--- Provided records ---
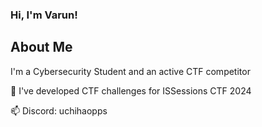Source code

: 
### Hi, I'm Varun! 


##  About Me
I'm a Cybersecurity Student and an active CTF competitor

🧠 I've developed CTF challenges for ISSessions CTF 2024

📫 Discord: uchihaopps





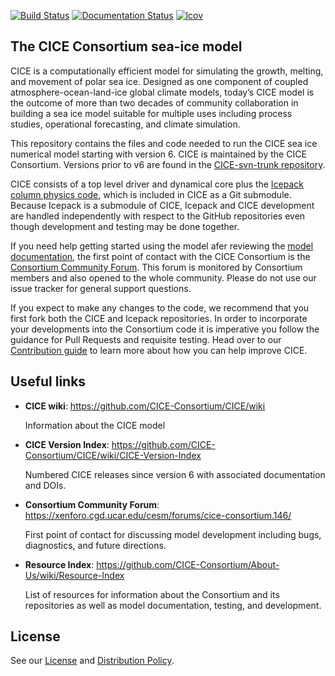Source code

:[![Build Status](https://travis-ci.org/CICE-Consortium/CICE.svg?branch=master)](https://travis-ci.org/CICE-Consortium/CICE)
[![Documentation Status](https://readthedocs.org/projects/cice-consortium-cice/badge/?version=master)](http://cice-consortium-cice.readthedocs.io/en/master/?badge=master)
[![lcov](https://apcraig.github.io)](https://img.shields.io/endpoint?url=https://apcraig.github.io/coverage.json)

<!--- [![codecov](https://codecov.io/gh/apcraig/Test_CICE_Icepack/branch/master/graph/badge.svg)](https://codecov.io/gh/apcraig/Test_CICE_Icepack) --->

## The CICE Consortium sea-ice model
CICE is a computationally efficient model for simulating the growth, melting, and movement of polar sea ice. Designed as one component of coupled atmosphere-ocean-land-ice global climate models, today’s CICE model is the outcome of more than two decades of community collaboration in building a sea ice model suitable for multiple uses including process studies, operational forecasting, and climate simulation.


This repository contains the files and code needed to run the CICE sea ice numerical model starting with version 6. CICE is maintained by the CICE Consortium. 
Versions prior to v6 are found in the [CICE-svn-trunk repository](https://github.com/CICE-Consortium/CICE-svn-trunk).

CICE consists of a top level driver and dynamical core plus the [Icepack column physics code][icepack], which is included in CICE as a Git submodule.  Because Icepack is a submodule of CICE, Icepack and CICE development are handled independently with respect to the GitHub repositories even though development and testing may be done together.  

[icepack]: https://github.com/CICE-Consortium/Icepack

If you need help getting started using the model afer reviewing the [model documentation][doc-resources], the first point of contact with the CICE Consortium is the [Consortium Community Forum][forum]. 
This forum is monitored by Consortium members and also opened to the whole community.
Please do not use our issue tracker for general support questions.

[doc-resources]: https://github.com/CICE-Consortium/About-Us/wiki/Resource-Index#model-documentation
[doc-running]: https://cice-consortium-cice.readthedocs.io/en/master/user_guide/ug_running.html
[forum]: https://xenforo.cgd.ucar.edu/cesm/forums/cice-consortium.146/

If you expect to make any changes to the code, we recommend that you first fork both the CICE and Icepack repositories. 
In order to incorporate your developments into the Consortium code it is imperative you follow the guidance for Pull Requests and requisite testing.
Head over to our [Contribution guide][contributing] to learn more about how you can help improve CICE.

[contributing]: https://github.com/CICE-Consortium/About-Us/wiki/Contributing

## Useful links
* **CICE wiki**: https://github.com/CICE-Consortium/CICE/wiki

   Information about the CICE model

* **CICE Version Index**: https://github.com/CICE-Consortium/CICE/wiki/CICE-Version-Index

   Numbered CICE releases since version 6 with associated documentation and DOIs. 
   
* **Consortium Community Forum**: https://xenforo.cgd.ucar.edu/cesm/forums/cice-consortium.146/

   First point of contact for discussing model development including bugs, diagnostics, and future directions.   

* **Resource Index**: https://github.com/CICE-Consortium/About-Us/wiki/Resource-Index

   List of resources for information about the Consortium and its repositories as well as model documentation, testing, and development.

## License
See our [License](License.pdf) and [Distribution Policy](DistributionPolicy.pdf).
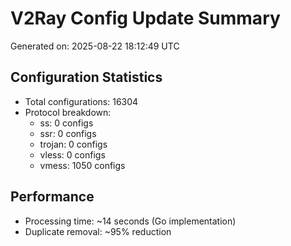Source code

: # V2Ray Config Update Summary
Generated on: 2025-08-22 18:12:49 UTC

## Configuration Statistics
- Total configurations: 16304
- Protocol breakdown:
  - ss: 0 configs
  - ssr: 0 configs
  - trojan: 0 configs
  - vless: 0 configs
  - vmess: 1050 configs

## Performance
- Processing time: ~14 seconds (Go implementation)
- Duplicate removal: ~95% reduction
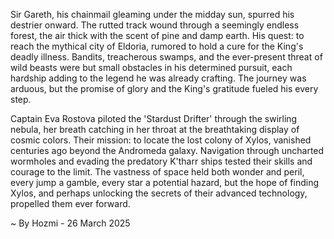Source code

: 
Sir Gareth, his chainmail gleaming under the midday sun, spurred his destrier onward.  The rutted track wound through a seemingly endless forest, the air thick with the scent of pine and damp earth.  His quest: to reach the mythical city of Eldoria, rumored to hold a cure for the King's deadly illness.  Bandits, treacherous swamps, and the ever-present threat of wild beasts were but small obstacles in his determined pursuit, each hardship adding to the legend he was already crafting.  The journey was arduous, but the promise of glory and the King's gratitude fueled his every step.


Captain Eva Rostova piloted the 'Stardust Drifter' through the swirling nebula, her breath catching in her throat at the breathtaking display of cosmic colors.  Their mission: to locate the lost colony of Xylos, vanished centuries ago beyond the Andromeda galaxy.  Navigation through uncharted wormholes and evading the predatory K'tharr ships tested their skills and courage to the limit.  The vastness of space held both wonder and peril, every jump a gamble, every star a potential hazard, but the hope of finding Xylos, and perhaps unlocking the secrets of their advanced technology, propelled them ever forward.

~ By Hozmi - 26 March 2025
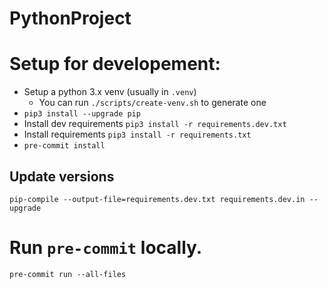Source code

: # PythonProject

# Setup for developement:
- Setup a python 3.x venv (usually in `.venv`)
    - You can run `./scripts/create-venv.sh` to generate one
- `pip3 install --upgrade pip`
- Install dev requirements `pip3 install -r requirements.dev.txt`
- Install requirements `pip3 install -r requirements.txt`
- `pre-commit install`

## Update versions
`pip-compile --output-file=requirements.dev.txt requirements.dev.in --upgrade`

# Run `pre-commit` locally.

`pre-commit run --all-files`
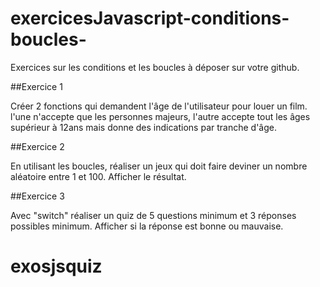 # exercicesJavascript-conditions-boucles-
Exercices sur les conditions et les boucles à déposer sur votre github.

##Exercice 1 

Créer 2 fonctions qui demandent l'âge de l'utilisateur pour louer un film.
l'une n'accepte que les personnes majeurs, l'autre accepte tout les âges supérieur à 12ans
mais donne des indications par tranche d'âge.


##Exercice 2 

En utilisant les boucles, réaliser un jeux qui doit faire deviner un nombre aléatoire entre 1 et 100.
Afficher le résultat.

##Exercice 3

Avec "switch" réaliser un quiz de 5 questions minimum et 3 réponses possibles minimum.
Afficher si la réponse est bonne ou mauvaise.
# exosjsquiz
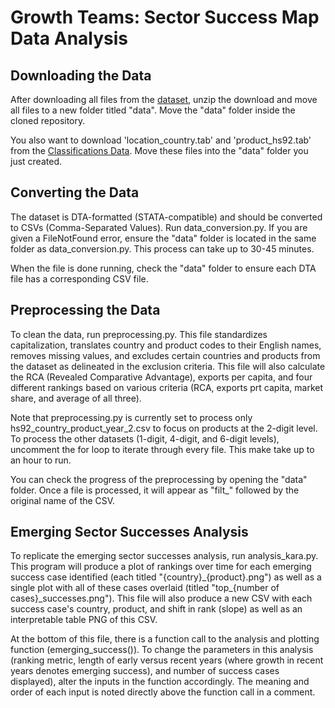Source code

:# Growth Teams: Sector Success Map Data Analysis

## Downloading the Data

After downloading all files from the [dataset](https://dataverse.harvard.edu/dataset.xhtml?persistentId=doi:10.7910/DVN/T4CHWJ),
unzip the download and move all files to a new folder titled "data". Move the 
"data" folder inside the cloned repository.

You also want to download 'location_country.tab' and 'product_hs92.tab' from the [Classifications Data](https://dataverse.harvard.edu/dataset.xhtml?persistentId=doi:10.7910/DVN/3BAL1O). Move these files into the "data" folder you just created.

## Converting the Data
The dataset is DTA-formatted (STATA-compatible) and should be converted to CSVs (Comma-Separated Values). Run data_conversion.py. If you are given a FileNotFound error, ensure the "data" folder is located in the same folder as data_conversion.py. This process can take up to 30-45 minutes. 

When the file is done running, check the "data" folder to ensure each DTA file has a corresponding CSV file.

## Preprocessing the Data
To clean the data, run preprocessing.py. This file standardizes capitalization, translates country and product
codes to their English names, removes missing values, and excludes certain countries and products from the
dataset as delineated in the exclusion criteria. This file will also calculate the RCA (Revealed Comparative Advantage),
exports per capita, and four different rankings based on various criteria (RCA, exports prt capita, market share, and 
average of all three).

Note that preprocessing.py is currently set to process only hs92_country_product_year_2.csv to focus on products at the 2-digit level. To process the other datasets (1-digit, 4-digit, and 6-digit levels), uncomment the for loop to iterate through every file. This make take up to an hour to run.

You can check the progress of the preprocessing by opening the "data" folder. Once a file is processed, it will appear as "filt_" followed by the original name of the CSV.

## Emerging Sector Successes Analysis
To replicate the emerging sector successes analysis, run analysis_kara.py. This program will produce a plot of rankings over time for each emerging success case identified (each titled "{country}\_{product}.png") as well as a single plot with all of these cases overlaid (titled "top\_{number of cases}\_successes.png"). This file will also produce a new CSV with each success case's country, product, and shift in rank (slope) as well as an interpretable table PNG of this CSV.

At the bottom of this file, there is a function call to the analysis and plotting function (emerging_success()). To change the parameters in this analysis (ranking metric, length of early versus recent years (where growth in recent years denotes emerging success), and number of success cases displayed), alter the inputs in the function accordingly. The meaning and order of each input is noted directly above the function call in a comment.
---
## What to produce
Only the lines above from the line containing "unzip the download" through the line containing "average of all three)." should be retyped, exactly and with both ends included.

## Expected output
unzip the download and move all files to a new folder titled "data". Move the 
"data" folder inside the cloned repository.

You also want to download 'location_country.tab' and 'product_hs92.tab' from the [Classifications Data](https://dataverse.harvard.edu/dataset.xhtml?persistentId=doi:10.7910/DVN/3BAL1O). Move these files into the "data" folder you just created.

## Converting the Data
The dataset is DTA-formatted (STATA-compatible) and should be converted to CSVs (Comma-Separated Values). Run data_conversion.py. If you are given a FileNotFound error, ensure the "data" folder is located in the same folder as data_conversion.py. This process can take up to 30-45 minutes. 

When the file is done running, check the "data" folder to ensure each DTA file has a corresponding CSV file.

## Preprocessing the Data
To clean the data, run preprocessing.py. This file standardizes capitalization, translates country and product
codes to their English names, removes missing values, and excludes certain countries and products from the
dataset as delineated in the exclusion criteria. This file will also calculate the RCA (Revealed Comparative Advantage),
exports per capita, and four different rankings based on various criteria (RCA, exports prt capita, market share, and 
average of all three).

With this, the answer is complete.